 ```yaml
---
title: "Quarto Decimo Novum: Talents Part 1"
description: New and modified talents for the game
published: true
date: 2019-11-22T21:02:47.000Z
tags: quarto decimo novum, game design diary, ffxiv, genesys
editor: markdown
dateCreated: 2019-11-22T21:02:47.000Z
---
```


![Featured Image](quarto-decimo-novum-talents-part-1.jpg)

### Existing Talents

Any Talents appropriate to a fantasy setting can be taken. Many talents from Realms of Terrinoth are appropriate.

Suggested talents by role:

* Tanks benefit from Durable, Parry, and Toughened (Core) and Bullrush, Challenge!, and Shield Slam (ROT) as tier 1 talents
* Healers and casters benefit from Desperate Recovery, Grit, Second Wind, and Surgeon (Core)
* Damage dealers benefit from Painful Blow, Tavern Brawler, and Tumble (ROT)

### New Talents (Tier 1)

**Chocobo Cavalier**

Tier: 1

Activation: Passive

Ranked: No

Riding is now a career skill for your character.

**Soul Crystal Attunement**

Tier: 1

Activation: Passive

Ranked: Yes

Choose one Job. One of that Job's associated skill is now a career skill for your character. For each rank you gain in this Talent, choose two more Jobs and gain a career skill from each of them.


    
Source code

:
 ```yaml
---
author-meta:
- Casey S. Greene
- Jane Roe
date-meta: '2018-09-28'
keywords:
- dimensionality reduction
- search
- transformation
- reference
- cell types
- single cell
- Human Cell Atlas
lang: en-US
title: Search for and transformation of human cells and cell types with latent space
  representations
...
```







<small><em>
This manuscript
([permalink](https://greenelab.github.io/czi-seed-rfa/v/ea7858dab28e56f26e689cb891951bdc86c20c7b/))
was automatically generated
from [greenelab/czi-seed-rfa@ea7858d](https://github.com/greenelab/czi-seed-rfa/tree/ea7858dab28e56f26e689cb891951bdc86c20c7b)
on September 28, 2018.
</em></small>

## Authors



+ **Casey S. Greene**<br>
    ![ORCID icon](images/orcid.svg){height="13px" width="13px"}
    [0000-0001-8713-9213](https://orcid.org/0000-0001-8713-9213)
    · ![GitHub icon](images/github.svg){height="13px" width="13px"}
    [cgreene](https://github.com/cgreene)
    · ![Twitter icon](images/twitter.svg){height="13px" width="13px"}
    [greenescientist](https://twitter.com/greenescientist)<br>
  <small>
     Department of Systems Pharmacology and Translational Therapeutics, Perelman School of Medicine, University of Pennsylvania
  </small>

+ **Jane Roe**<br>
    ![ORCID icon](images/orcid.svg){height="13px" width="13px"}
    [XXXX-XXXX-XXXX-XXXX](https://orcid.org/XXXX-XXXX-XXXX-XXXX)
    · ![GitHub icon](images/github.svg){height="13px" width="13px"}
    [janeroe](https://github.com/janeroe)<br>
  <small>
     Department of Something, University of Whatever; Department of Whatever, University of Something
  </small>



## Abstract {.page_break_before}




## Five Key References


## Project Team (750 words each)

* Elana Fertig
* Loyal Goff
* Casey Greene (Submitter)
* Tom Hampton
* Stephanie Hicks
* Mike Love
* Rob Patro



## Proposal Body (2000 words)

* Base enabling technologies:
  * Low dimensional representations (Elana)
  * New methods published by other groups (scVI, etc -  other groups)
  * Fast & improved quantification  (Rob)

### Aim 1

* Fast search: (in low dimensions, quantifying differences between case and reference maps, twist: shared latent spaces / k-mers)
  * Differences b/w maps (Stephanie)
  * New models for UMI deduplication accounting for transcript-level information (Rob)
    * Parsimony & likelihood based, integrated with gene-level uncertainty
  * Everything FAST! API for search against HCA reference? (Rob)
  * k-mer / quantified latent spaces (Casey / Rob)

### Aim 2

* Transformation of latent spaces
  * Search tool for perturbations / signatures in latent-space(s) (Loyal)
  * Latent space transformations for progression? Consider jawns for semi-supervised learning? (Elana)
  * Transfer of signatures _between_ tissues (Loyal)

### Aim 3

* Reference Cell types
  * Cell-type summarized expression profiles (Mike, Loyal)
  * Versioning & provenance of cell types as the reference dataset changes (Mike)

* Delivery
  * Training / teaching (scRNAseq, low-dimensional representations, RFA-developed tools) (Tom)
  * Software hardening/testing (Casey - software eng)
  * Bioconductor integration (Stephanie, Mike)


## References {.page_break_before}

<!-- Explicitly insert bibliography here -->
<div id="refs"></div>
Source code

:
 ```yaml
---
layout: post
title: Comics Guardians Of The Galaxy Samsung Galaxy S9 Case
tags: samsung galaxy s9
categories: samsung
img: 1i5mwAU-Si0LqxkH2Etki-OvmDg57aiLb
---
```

> **Task goal**: Sift through the material above and copy each line that holds "representations".

> **The completed task**:
  representations
  * Low dimensional representations (Elana)
  * Training / teaching (scRNAseq, low-dimensional representations, RFA-developed tools) (Tom)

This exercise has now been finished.